The database is currently maintained by Olaf Delgado-Friedrichs and Michael O’Keeffe.

== Method and purpose ==
RCSR classifies nets based on their graph-theoretic properties, abstracted from specific chemical compositions. In this representation, nodes correspond to atoms, ions, or molecular building units, while edges represent bonds or linkers. The resulting topological net provides a theoretical description of a material’s three-dimensional connectivity without chemical details.

Each net is assigned a unique three-letter symbol in bold lowercase (e.g., dia, bor) from the RCSR, which is widely used along other topology repositories in the field. These three-lettered symbols include connectivity information for nodes and edges, along with descriptors such as dual nets, face symbols, and tilings.

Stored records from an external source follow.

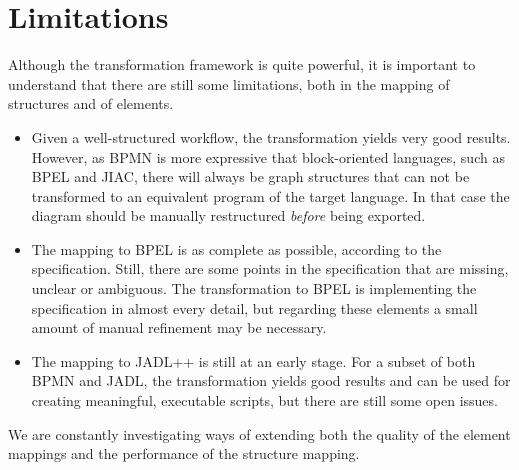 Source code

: 
\section{Limitations}

Although the transformation framework is quite powerful, it is important to
understand that there are still some limitations, both in the mapping of
structures and of elements.

\begin{itemize}
	\item Given a well-structured workflow, the transformation yields very good
	results.  However, as BPMN is more expressive that block-oriented languages,
	such as BPEL and JIAC, there will always be graph structures that can not be
	transformed to an equivalent program of the target language.  In that case
	the diagram should be manually restructured \emph{before} being exported.

	\item The mapping to BPEL is as complete as possible, according to the
	specification.  Still, there are some points in the specification that are
	missing, unclear or ambiguous.  The transformation to BPEL is implementing
	the specification in almost every detail, but regarding these elements a small
	amount of manual refinement may be necessary.

	\item The mapping to JADL++ is still at an early stage.  For a subset of both
	BPMN and JADL, the transformation yields good results and can be used for
	creating meaningful, executable scripts, but there are still some open issues.
\end{itemize}

We are constantly investigating ways of extending both the quality of the element
mappings and the performance of the structure mapping.

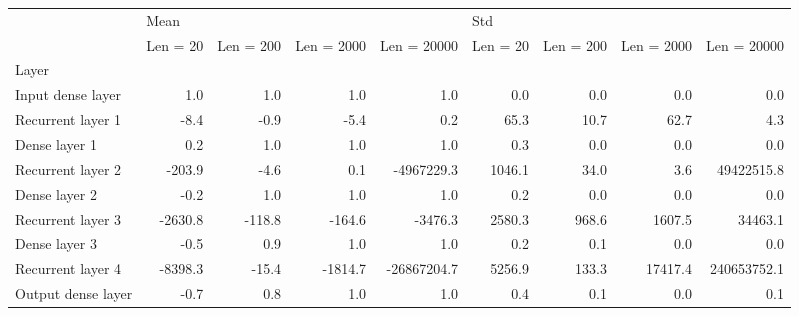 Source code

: \begin{tabular}{lrrrrrrrr}
\toprule
{} & \multicolumn{4}{l}{Mean} & \multicolumn{4}{l}{Std} \\
{} & Len  = 20 & Len  = 200 & Len  = 2000 & Len  = 20000 & Len  = 20 & Len  = 200 & Len  = 2000 & Len  = 20000 \\
Layer              &           &            &             &              &           &            &             &              \\
\midrule
Input dense layer  &       1.0 &        1.0 &         1.0 &          1.0 &       0.0 &        0.0 &         0.0 &          0.0 \\
Recurrent layer 1  &      -8.4 &       -0.9 &        -5.4 &          0.2 &      65.3 &       10.7 &        62.7 &          4.3 \\
Dense layer 1      &       0.2 &        1.0 &         1.0 &          1.0 &       0.3 &        0.0 &         0.0 &          0.0 \\
Recurrent layer 2  &    -203.9 &       -4.6 &         0.1 &   -4967229.3 &    1046.1 &       34.0 &         3.6 &   49422515.8 \\
Dense layer 2      &      -0.2 &        1.0 &         1.0 &          1.0 &       0.2 &        0.0 &         0.0 &          0.0 \\
Recurrent layer 3  &   -2630.8 &     -118.8 &      -164.6 &      -3476.3 &    2580.3 &      968.6 &      1607.5 &      34463.1 \\
Dense layer 3      &      -0.5 &        0.9 &         1.0 &          1.0 &       0.2 &        0.1 &         0.0 &          0.0 \\
Recurrent layer 4  &   -8398.3 &      -15.4 &     -1814.7 &  -26867204.7 &    5256.9 &      133.3 &     17417.4 &  240653752.1 \\
Output dense layer &      -0.7 &        0.8 &         1.0 &          1.0 &       0.4 &        0.1 &         0.0 &          0.1 \\
\bottomrule
\end{tabular}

RCSR provides collections of crystal nets representing the topological frameworks of metal–organic frameworks (MOFs), covalent organic frameworks (COFs), zeolites, coordination polymers, inorganic frameworks, and other classes of reticular solids. Each topology is assigned a unique three-letter symbol in bold lowercase, following the conventions introduced in the 2008 publication.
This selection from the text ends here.